The rockets are just 300 microns in length and 100 microns in diameter, the thickness of a single human hair, and create their own thrust, allowing them to ‘swim’ through any bio fluid containing the fuel.

Small Journal – Reactive Inkjet Printing of Biocompatible Enzyme Powered Silk Micro-Rockets

This is the first time these micro-rockets have been produced using a new reactive inkjet printing method, using a solution of dissolved silk mixed with an enzyme. This solution is then placed into a 3D inkjet printer, which, similar to normal inkjet printing, builds up layers of ink to create a column of the rocket.

By printing methanol on top of the printed solution it triggers a reaction which forms rigid rocket shape which traps the enzyme within a silk lattice structure. This enzyme acts as a catalyst, reacting with fuel molecules to produce bubbles that propel the rocket forward.

Using an enzyme as a catalyst and silk to form the rocket, produces a much safer device that is biodegradable, cheaper and simpler to makeway, removing a major barrier to micro-rockets becoming a reality outside of the lab.

Dr Xiubo Zhao, from The Department of Chemical and Biological Engineering at Sheffield states: “By using a natural enzyme like catalase and silk which are fully biodegradable, our devices are far more biocompatible than earlier swimming devices.”

“The inkjet printing technique also allows us to digitally define the shape of a rocket before it’s produced. This makes it a lot easier to optimise the shape in order to control the way the device swims.”

Abstract

Inkjet-printed enzyme-powered silk-based micro-rockets are able to undergo autonomous motion in a vast variety of fluidic environments including complex media such as human serum. By means of digital inkjet printing it is possible to alter the catalyst distribution simply and generate varying trajectory behavior of these micro-rockets. Made of silk scaffolds containing enzymes these micro-rockets are highly biocompatible and non-biofouling.

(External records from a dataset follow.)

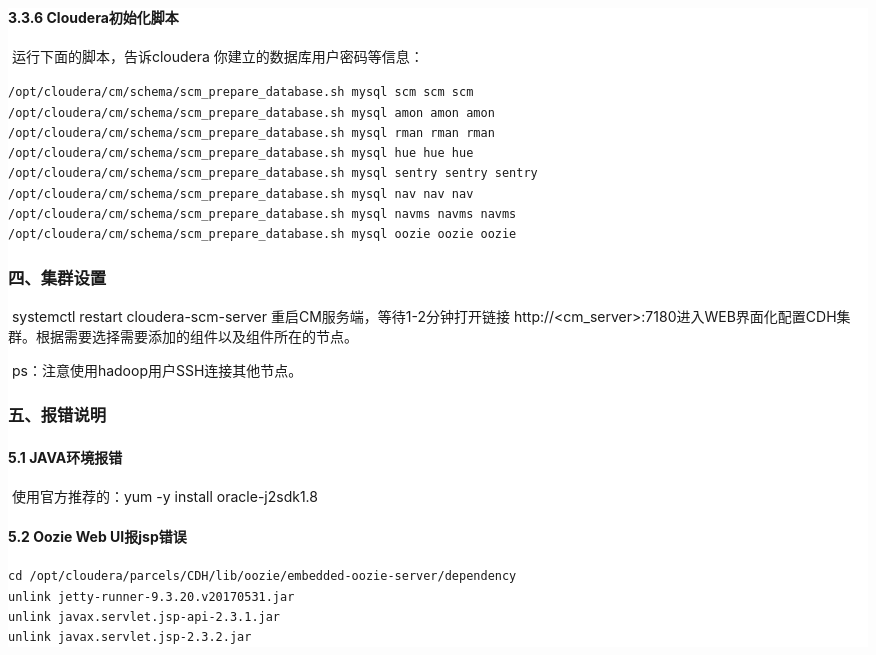 #### 3.3.6 Cloudera初始化脚本

​    运行下面的脚本，告诉cloudera 你建立的数据库用户密码等信息：

```shell
/opt/cloudera/cm/schema/scm_prepare_database.sh mysql scm scm scm
/opt/cloudera/cm/schema/scm_prepare_database.sh mysql amon amon amon
/opt/cloudera/cm/schema/scm_prepare_database.sh mysql rman rman rman
/opt/cloudera/cm/schema/scm_prepare_database.sh mysql hue hue hue
/opt/cloudera/cm/schema/scm_prepare_database.sh mysql sentry sentry sentry
/opt/cloudera/cm/schema/scm_prepare_database.sh mysql nav nav nav
/opt/cloudera/cm/schema/scm_prepare_database.sh mysql navms navms navms
/opt/cloudera/cm/schema/scm_prepare_database.sh mysql oozie oozie oozie
```

### 四、集群设置

​    systemctl restart cloudera-scm-server 重启CM服务端，等待1-2分钟打开链接 http://<cm_server>:7180进入WEB界面化配置CDH集群。根据需要选择需要添加的组件以及组件所在的节点。

​    ps：注意使用hadoop用户SSH连接其他节点。

### 五、报错说明

#### 5.1 JAVA环境报错

​    使用官方推荐的：yum -y install oracle-j2sdk1.8

#### 5.2 Oozie Web UI报jsp错误

```shell
cd /opt/cloudera/parcels/CDH/lib/oozie/embedded-oozie-server/dependency
unlink jetty-runner-9.3.20.v20170531.jar
unlink javax.servlet.jsp-api-2.3.1.jar
unlink javax.servlet.jsp-2.3.2.jar
```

Production of small-scale devices that can autonomously generate thrust via catalytic reactions within fluidic environments has become an increasingly active field of research over the last ten years. Recently, this has led to a focus on potential applications including environmental monitoring and remediation, in vivo drug delivery and repair, and lab on a chip diagnostics. Here, we present inkjet printing as a means to realizing these envisaged goals, and as an alternative to the current time-consuming lab scale lithographic fabrication processes. The conventional lithographic approach to control the shape and material distribution within small-scale devices places significant limits on scalability and prevents responsive design and testing. Instead, we show here how embracing advances in printable materials and printing technology can allow rapid, scalable manufacture of digitally defined “micro-rocket” devices, which by virtue of the use of a silk scaffold show promising biocompatibility suggesting suitability for a wide range of future applications.